WORK TO BE COMPLETED — Write all of the entries again. Keep them exactly as they are.

*** MATERIAL FOR THIS TASK ***

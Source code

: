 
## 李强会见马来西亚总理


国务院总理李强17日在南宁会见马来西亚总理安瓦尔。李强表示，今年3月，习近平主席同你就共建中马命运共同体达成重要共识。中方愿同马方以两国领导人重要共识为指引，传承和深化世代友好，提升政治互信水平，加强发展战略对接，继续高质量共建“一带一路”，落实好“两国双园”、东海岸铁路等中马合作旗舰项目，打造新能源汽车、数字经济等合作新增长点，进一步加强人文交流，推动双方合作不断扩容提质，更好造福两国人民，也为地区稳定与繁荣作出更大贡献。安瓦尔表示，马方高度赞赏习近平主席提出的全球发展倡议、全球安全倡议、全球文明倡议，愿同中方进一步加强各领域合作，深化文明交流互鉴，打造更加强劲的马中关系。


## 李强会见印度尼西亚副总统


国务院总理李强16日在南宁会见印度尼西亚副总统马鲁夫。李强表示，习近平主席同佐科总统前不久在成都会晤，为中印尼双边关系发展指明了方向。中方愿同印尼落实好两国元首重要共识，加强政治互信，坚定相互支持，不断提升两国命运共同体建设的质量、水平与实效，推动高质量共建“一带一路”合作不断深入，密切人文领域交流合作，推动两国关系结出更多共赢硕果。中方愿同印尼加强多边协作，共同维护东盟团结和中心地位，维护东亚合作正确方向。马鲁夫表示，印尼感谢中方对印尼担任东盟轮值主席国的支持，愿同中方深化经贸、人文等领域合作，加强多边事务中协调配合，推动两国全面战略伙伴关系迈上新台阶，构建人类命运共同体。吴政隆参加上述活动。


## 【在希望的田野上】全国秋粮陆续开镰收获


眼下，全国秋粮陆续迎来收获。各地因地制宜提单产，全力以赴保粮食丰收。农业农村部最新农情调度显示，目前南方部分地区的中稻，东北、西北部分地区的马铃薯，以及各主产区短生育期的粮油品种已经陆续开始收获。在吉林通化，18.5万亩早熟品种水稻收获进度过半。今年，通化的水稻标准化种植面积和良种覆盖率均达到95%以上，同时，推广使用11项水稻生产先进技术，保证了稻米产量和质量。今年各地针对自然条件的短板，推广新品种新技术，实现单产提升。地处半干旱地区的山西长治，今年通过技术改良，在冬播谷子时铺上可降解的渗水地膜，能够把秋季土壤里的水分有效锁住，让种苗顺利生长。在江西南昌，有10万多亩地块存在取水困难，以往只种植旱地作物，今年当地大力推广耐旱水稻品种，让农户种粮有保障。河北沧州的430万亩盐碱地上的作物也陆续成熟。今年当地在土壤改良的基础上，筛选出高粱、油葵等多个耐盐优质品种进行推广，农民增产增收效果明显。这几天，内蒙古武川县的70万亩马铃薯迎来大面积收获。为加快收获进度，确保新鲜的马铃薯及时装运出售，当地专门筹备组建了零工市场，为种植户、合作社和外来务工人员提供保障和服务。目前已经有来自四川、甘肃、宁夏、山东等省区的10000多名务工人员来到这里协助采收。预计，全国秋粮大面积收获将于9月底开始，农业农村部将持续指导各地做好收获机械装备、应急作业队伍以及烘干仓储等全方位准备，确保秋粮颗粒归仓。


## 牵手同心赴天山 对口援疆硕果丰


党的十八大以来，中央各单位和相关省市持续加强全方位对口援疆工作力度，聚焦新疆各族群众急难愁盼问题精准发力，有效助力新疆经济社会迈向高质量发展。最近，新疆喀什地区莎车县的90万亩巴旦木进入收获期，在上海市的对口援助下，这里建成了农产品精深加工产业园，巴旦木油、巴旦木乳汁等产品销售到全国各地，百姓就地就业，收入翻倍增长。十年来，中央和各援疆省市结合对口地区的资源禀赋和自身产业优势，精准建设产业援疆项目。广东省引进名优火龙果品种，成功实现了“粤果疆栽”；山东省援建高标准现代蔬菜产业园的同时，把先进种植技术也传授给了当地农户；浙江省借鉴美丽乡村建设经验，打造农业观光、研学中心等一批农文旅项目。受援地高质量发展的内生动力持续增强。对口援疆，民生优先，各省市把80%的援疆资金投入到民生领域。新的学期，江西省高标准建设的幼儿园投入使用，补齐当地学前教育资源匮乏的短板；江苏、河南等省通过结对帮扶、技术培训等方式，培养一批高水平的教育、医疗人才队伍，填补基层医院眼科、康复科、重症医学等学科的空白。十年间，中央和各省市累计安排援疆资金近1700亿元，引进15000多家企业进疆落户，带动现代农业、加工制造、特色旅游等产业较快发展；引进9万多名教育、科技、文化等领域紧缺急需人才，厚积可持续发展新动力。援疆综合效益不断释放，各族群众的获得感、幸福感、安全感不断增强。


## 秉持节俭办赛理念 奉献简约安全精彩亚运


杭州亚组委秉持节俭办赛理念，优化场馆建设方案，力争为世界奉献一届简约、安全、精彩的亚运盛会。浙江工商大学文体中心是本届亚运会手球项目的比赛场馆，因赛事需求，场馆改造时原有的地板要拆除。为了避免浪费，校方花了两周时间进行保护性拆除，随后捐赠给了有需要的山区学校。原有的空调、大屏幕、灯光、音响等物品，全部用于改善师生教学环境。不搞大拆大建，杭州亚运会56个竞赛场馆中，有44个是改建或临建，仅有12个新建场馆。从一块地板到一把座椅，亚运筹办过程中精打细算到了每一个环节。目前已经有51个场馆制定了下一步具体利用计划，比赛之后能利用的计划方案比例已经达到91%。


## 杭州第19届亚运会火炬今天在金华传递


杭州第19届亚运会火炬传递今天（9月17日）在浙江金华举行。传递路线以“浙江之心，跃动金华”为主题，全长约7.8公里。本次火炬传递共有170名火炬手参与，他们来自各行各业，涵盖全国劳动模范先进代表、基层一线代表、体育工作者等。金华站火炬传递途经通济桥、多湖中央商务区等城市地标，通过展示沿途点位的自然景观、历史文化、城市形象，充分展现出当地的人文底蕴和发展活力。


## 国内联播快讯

***

RESULT BELOW —
Source code

: 
## 李强会见马来西亚总理


国务院总理李强17日在南宁会见马来西亚总理安瓦尔。李强表示，今年3月，习近平主席同你就共建中马命运共同体达成重要共识。中方愿同马方以两国领导人重要共识为指引，传承和深化世代友好，提升政治互信水平，加强发展战略对接，继续高质量共建“一带一路”，落实好“两国双园”、东海岸铁路等中马合作旗舰项目，打造新能源汽车、数字经济等合作新增长点，进一步加强人文交流，推动双方合作不断扩容提质，更好造福两国人民，也为地区稳定与繁荣作出更大贡献。安瓦尔表示，马方高度赞赏习近平主席提出的全球发展倡议、全球安全倡议、全球文明倡议，愿同中方进一步加强各领域合作，深化文明交流互鉴，打造更加强劲的马中关系。


## 李强会见印度尼西亚副总统


国务院总理李强16日在南宁会见印度尼西亚副总统马鲁夫。李强表示，习近平主席同佐科总统前不久在成都会晤，为中印尼双边关系发展指明了方向。中方愿同印尼落实好两国元首重要共识，加强政治互信，坚定相互支持，不断提升两国命运共同体建设的质量、水平与实效，推动高质量共建“一带一路”合作不断深入，密切人文领域交流合作，推动两国关系结出更多共赢硕果。中方愿同印尼加强多边协作，共同维护东盟团结和中心地位，维护东亚合作正确方向。马鲁夫表示，印尼感谢中方对印尼担任东盟轮值主席国的支持，愿同中方深化经贸、人文等领域合作，加强多边事务中协调配合，推动两国全面战略伙伴关系迈上新台阶，构建人类命运共同体。吴政隆参加上述活动。


## 【在希望的田野上】全国秋粮陆续开镰收获


眼下，全国秋粮陆续迎来收获。各地因地制宜提单产，全力以赴保粮食丰收。农业农村部最新农情调度显示，目前南方部分地区的中稻，东北、西北部分地区的马铃薯，以及各主产区短生育期的粮油品种已经陆续开始收获。在吉林通化，18.5万亩早熟品种水稻收获进度过半。今年，通化的水稻标准化种植面积和良种覆盖率均达到95%以上，同时，推广使用11项水稻生产先进技术，保证了稻米产量和质量。今年各地针对自然条件的短板，推广新品种新技术，实现单产提升。地处半干旱地区的山西长治，今年通过技术改良，在冬播谷子时铺上可降解的渗水地膜，能够把秋季土壤里的水分有效锁住，让种苗顺利生长。在江西南昌，有10万多亩地块存在取水困难，以往只种植旱地作物，今年当地大力推广耐旱水稻品种，让农户种粮有保障。河北沧州的430万亩盐碱地上的作物也陆续成熟。今年当地在土壤改良的基础上，筛选出高粱、油葵等多个耐盐优质品种进行推广，农民增产增收效果明显。这几天，内蒙古武川县的70万亩马铃薯迎来大面积收获。为加快收获进度，确保新鲜的马铃薯及时装运出售，当地专门筹备组建了零工市场，为种植户、合作社和外来务工人员提供保障和服务。目前已经有来自四川、甘肃、宁夏、山东等省区的10000多名务工人员来到这里协助采收。预计，全国秋粮大面积收获将于9月底开始，农业农村部将持续指导各地做好收获机械装备、应急作业队伍以及烘干仓储等全方位准备，确保秋粮颗粒归仓。


## 牵手同心赴天山 对口援疆硕果丰


党的十八大以来，中央各单位和相关省市持续加强全方位对口援疆工作力度，聚焦新疆各族群众急难愁盼问题精准发力，有效助力新疆经济社会迈向高质量发展。最近，新疆喀什地区莎车县的90万亩巴旦木进入收获期，在上海市的对口援助下，这里建成了农产品精深加工产业园，巴旦木油、巴旦木乳汁等产品销售到全国各地，百姓就地就业，收入翻倍增长。十年来，中央和各援疆省市结合对口地区的资源禀赋和自身产业优势，精准建设产业援疆项目。广东省引进名优火龙果品种，成功实现了“粤果疆栽”；山东省援建高标准现代蔬菜产业园的同时，把先进种植技术也传授给了当地农户；浙江省借鉴美丽乡村建设经验，打造农业观光、研学中心等一批农文旅项目。受援地高质量发展的内生动力持续增强。对口援疆，民生优先，各省市把80%的援疆资金投入到民生领域。新的学期，江西省高标准建设的幼儿园投入使用，补齐当地学前教育资源匮乏的短板；江苏、河南等省通过结对帮扶、技术培训等方式，培养一批高水平的教育、医疗人才队伍，填补基层医院眼科、康复科、重症医学等学科的空白。十年间，中央和各省市累计安排援疆资金近1700亿元，引进15000多家企业进疆落户，带动现代农业、加工制造、特色旅游等产业较快发展；引进9万多名教育、科技、文化等领域紧缺急需人才，厚积可持续发展新动力。援疆综合效益不断释放，各族群众的获得感、幸福感、安全感不断增强。


## 秉持节俭办赛理念 奉献简约安全精彩亚运


杭州亚组委秉持节俭办赛理念，优化场馆建设方案，力争为世界奉献一届简约、安全、精彩的亚运盛会。浙江工商大学文体中心是本届亚运会手球项目的比赛场馆，因赛事需求，场馆改造时原有的地板要拆除。为了避免浪费，校方花了两周时间进行保护性拆除，随后捐赠给了有需要的山区学校。原有的空调、大屏幕、灯光、音响等物品，全部用于改善师生教学环境。不搞大拆大建，杭州亚运会56个竞赛场馆中，有44个是改建或临建，仅有12个新建场馆。从一块地板到一把座椅，亚运筹办过程中精打细算到了每一个环节。目前已经有51个场馆制定了下一步具体利用计划，比赛之后能利用的计划方案比例已经达到91%。


## 杭州第19届亚运会火炬今天在金华传递


杭州第19届亚运会火炬传递今天（9月17日）在浙江金华举行。传递路线以“浙江之心，跃动金华”为主题，全长约7.8公里。本次火炬传递共有170名火炬手参与，他们来自各行各业，涵盖全国劳动模范先进代表、基层一线代表、体育工作者等。金华站火炬传递途经通济桥、多湖中央商务区等城市地标，通过展示沿途点位的自然景观、历史文化、城市形象，充分展现出当地的人文底蕴和发展活力。


## 国内联播快讯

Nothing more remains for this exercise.